So I hit the local comic book shop once a month to pick up anything that may have shown up and put in an order for stuff that intrigued me (other than my regular asks) in the Previews catalog that I picked previously.

The standing order is mostly TwoMorrows magazines about comic book history. Though I dog ear pages of Diamond Distributor’s Previews that attract my attention for later possible adds to my wants. That would be mostly books of comics history or collections of comic strips and occasionally comic books.

But now I don’t know if the routine will continue.

Diamond Comic Distributors Files for Bankruptcy

Jim Milliot for Publishers Weekly reports:

Diamond Comic Distributors, a linchpin in the distribution of comics to comics shops since it was founded in 1982, has made a Chapter 11 bankruptcy filing in the U. S. Bankruptcy Court for the District of Maryland.

Heidi MacDonald at The Beat also carries the story and the Diamond letter to retailers:

Diamond Comics Distributors has just filed for Chapter 11 bankruptcy, according to a letter sent out from President Chuck Parker. As part of their restructuring they are selling their Alliance Game Distributors and Diamond UK division to Universal Distribution, the Canada-based distributor.

Chapter 11 bankruptcy is less final than Chapter 13, which shuts down a company.  Chapter 11 gives a company time to reorganize while holding off financial obligations to creditors. 

Although it’s not “the final bankruptcy” the situation is nevertheless dire, as creditors include comics publishers, and in the past a distributor going under has had a huge effect on publishers. 

Rich Johnson at Bleeding Cool asks retailers about the future:

Alan Gill of comic store chain Ultimate Comics tells us, “There is no one currently who can replace the services and intangibles that Diamond Comic distributors provides. The monthly previews catalog brings all of the toy, statue and novelty products that are manufactured each month as well as a multitude of comic book publishers into one catalog , who else is going to step up to do that? A world without Diamond Comic Distributors is definitely going to hurt not only small to medium size comic book retailers by limiting the access they currently have to Funko, Monogram and other novelty best sellers but the smaller comic publishers will have no one to realistically distribute their books.”

I also manage to walk into a brick and mortar Barnes & Noble about once a month where I gravitate to the humor and graphic novel (and American Revolution) shelves.
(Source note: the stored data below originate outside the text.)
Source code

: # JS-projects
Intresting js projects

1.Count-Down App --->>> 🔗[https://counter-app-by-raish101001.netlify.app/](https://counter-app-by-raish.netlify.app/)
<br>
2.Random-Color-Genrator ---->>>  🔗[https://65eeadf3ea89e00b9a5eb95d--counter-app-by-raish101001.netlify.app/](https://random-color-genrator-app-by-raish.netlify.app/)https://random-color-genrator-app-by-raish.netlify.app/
And to the customer service desk where I order books not on the shelves for home delivery.

Many of those books and the previous comic books and magazines may cost more soon.

What will potential tariffs mean for comics publishers in 2025? ‘We’ll likely have less customers’

The graphic novels from U.S.-based publishers that we see on the shelves in this country’s comics stores, bookstores, and libraries are printed all around the world. So when the incoming Trump administration announced a plan to raise tariffs across the board – including raising tariffs on books printed in China from the current 7.5% rate to 100% – publishers took notice.

Gina Gagliano goes in deep for The Comics Journal about tariffs and books.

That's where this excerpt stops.